• EXERCISE: An exact transcription of the listing, without its images, is what the answer must contain.

• SUPPLIED MATERIAL:
-=-=-
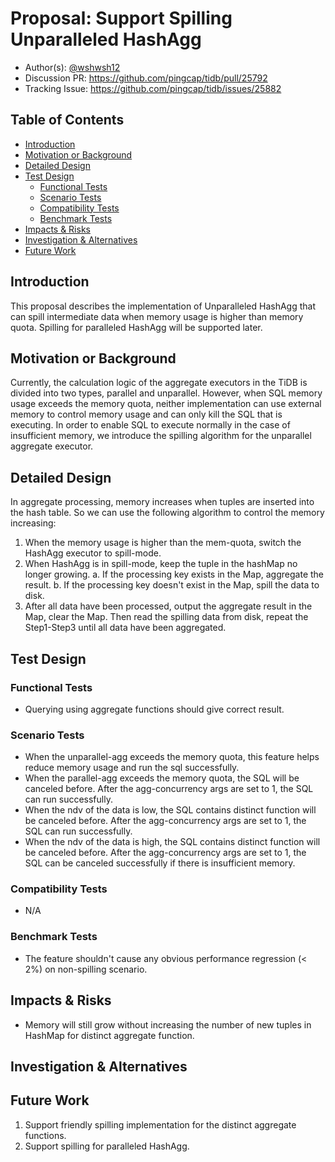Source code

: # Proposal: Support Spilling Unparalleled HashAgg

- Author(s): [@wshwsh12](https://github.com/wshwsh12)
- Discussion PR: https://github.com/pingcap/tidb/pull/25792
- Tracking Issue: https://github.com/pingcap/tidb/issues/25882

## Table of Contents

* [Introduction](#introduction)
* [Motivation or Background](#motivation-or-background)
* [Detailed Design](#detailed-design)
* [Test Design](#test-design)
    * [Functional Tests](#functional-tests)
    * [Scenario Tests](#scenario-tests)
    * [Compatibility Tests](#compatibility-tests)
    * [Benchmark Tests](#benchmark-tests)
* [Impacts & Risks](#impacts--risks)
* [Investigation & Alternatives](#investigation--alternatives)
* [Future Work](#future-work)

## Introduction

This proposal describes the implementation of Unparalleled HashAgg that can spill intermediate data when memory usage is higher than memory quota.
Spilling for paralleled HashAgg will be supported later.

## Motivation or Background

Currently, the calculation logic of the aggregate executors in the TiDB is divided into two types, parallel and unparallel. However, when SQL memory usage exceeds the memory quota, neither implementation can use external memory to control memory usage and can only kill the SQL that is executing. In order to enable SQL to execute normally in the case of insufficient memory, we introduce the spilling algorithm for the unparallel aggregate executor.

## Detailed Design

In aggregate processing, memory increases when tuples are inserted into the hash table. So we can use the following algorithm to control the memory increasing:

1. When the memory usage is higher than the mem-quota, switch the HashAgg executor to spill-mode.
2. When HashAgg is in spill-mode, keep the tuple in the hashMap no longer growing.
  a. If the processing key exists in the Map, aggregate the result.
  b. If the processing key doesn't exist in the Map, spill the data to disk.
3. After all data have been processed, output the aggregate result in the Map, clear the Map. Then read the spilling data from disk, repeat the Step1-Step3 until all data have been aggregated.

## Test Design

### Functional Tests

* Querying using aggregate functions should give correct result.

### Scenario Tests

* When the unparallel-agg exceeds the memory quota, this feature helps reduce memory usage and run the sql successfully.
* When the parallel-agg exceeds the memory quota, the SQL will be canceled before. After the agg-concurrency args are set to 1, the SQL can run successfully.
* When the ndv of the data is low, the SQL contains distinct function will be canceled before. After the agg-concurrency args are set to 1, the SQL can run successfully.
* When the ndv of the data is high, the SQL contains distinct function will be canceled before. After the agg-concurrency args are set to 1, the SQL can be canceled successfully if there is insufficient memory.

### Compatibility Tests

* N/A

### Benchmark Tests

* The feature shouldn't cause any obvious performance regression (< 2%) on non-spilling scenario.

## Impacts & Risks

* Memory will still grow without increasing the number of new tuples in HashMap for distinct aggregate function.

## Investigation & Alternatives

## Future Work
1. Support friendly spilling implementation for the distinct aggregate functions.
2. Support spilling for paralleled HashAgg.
-=-=-
• ANSWER:
Source code

: # Proposal: Support Spilling Unparalleled HashAgg

- Author(s): [@wshwsh12](https://github.com/wshwsh12)
- Discussion PR: https://github.com/pingcap/tidb/pull/25792
- Tracking Issue: https://github.com/pingcap/tidb/issues/25882

## Table of Contents

* [Introduction](#introduction)
* [Motivation or Background](#motivation-or-background)
* [Detailed Design](#detailed-design)
* [Test Design](#test-design)
    * [Functional Tests](#functional-tests)
    * [Scenario Tests](#scenario-tests)
    * [Compatibility Tests](#compatibility-tests)
    * [Benchmark Tests](#benchmark-tests)
* [Impacts & Risks](#impacts--risks)
* [Investigation & Alternatives](#investigation--alternatives)
* [Future Work](#future-work)

## Introduction

This proposal describes the implementation of Unparalleled HashAgg that can spill intermediate data when memory usage is higher than memory quota.
Spilling for paralleled HashAgg will be supported later.

## Motivation or Background

Currently, the calculation logic of the aggregate executors in the TiDB is divided into two types, parallel and unparallel. However, when SQL memory usage exceeds the memory quota, neither implementation can use external memory to control memory usage and can only kill the SQL that is executing. In order to enable SQL to execute normally in the case of insufficient memory, we introduce the spilling algorithm for the unparallel aggregate executor.

## Detailed Design

In aggregate processing, memory increases when tuples are inserted into the hash table. So we can use the following algorithm to control the memory increasing:

1. When the memory usage is higher than the mem-quota, switch the HashAgg executor to spill-mode.
2. When HashAgg is in spill-mode, keep the tuple in the hashMap no longer growing.
  a. If the processing key exists in the Map, aggregate the result.
  b. If the processing key doesn't exist in the Map, spill the data to disk.
3. After all data have been processed, output the aggregate result in the Map, clear the Map. Then read the spilling data from disk, repeat the Step1-Step3 until all data have been aggregated.

## Test Design

### Functional Tests

* Querying using aggregate functions should give correct result.

### Scenario Tests

* When the unparallel-agg exceeds the memory quota, this feature helps reduce memory usage and run the sql successfully.
* When the parallel-agg exceeds the memory quota, the SQL will be canceled before. After the agg-concurrency args are set to 1, the SQL can run successfully.
* When the ndv of the data is low, the SQL contains distinct function will be canceled before. After the agg-concurrency args are set to 1, the SQL can run successfully.
* When the ndv of the data is high, the SQL contains distinct function will be canceled before. After the agg-concurrency args are set to 1, the SQL can be canceled successfully if there is insufficient memory.

### Compatibility Tests

* N/A

### Benchmark Tests

* The feature shouldn't cause any obvious performance regression (< 2%) on non-spilling scenario.

## Impacts & Risks

* Memory will still grow without increasing the number of new tuples in HashMap for distinct aggregate function.

## Investigation & Alternatives

## Future Work
1. Support friendly spilling implementation for the distinct aggregate functions.
2. Support spilling for paralleled HashAgg.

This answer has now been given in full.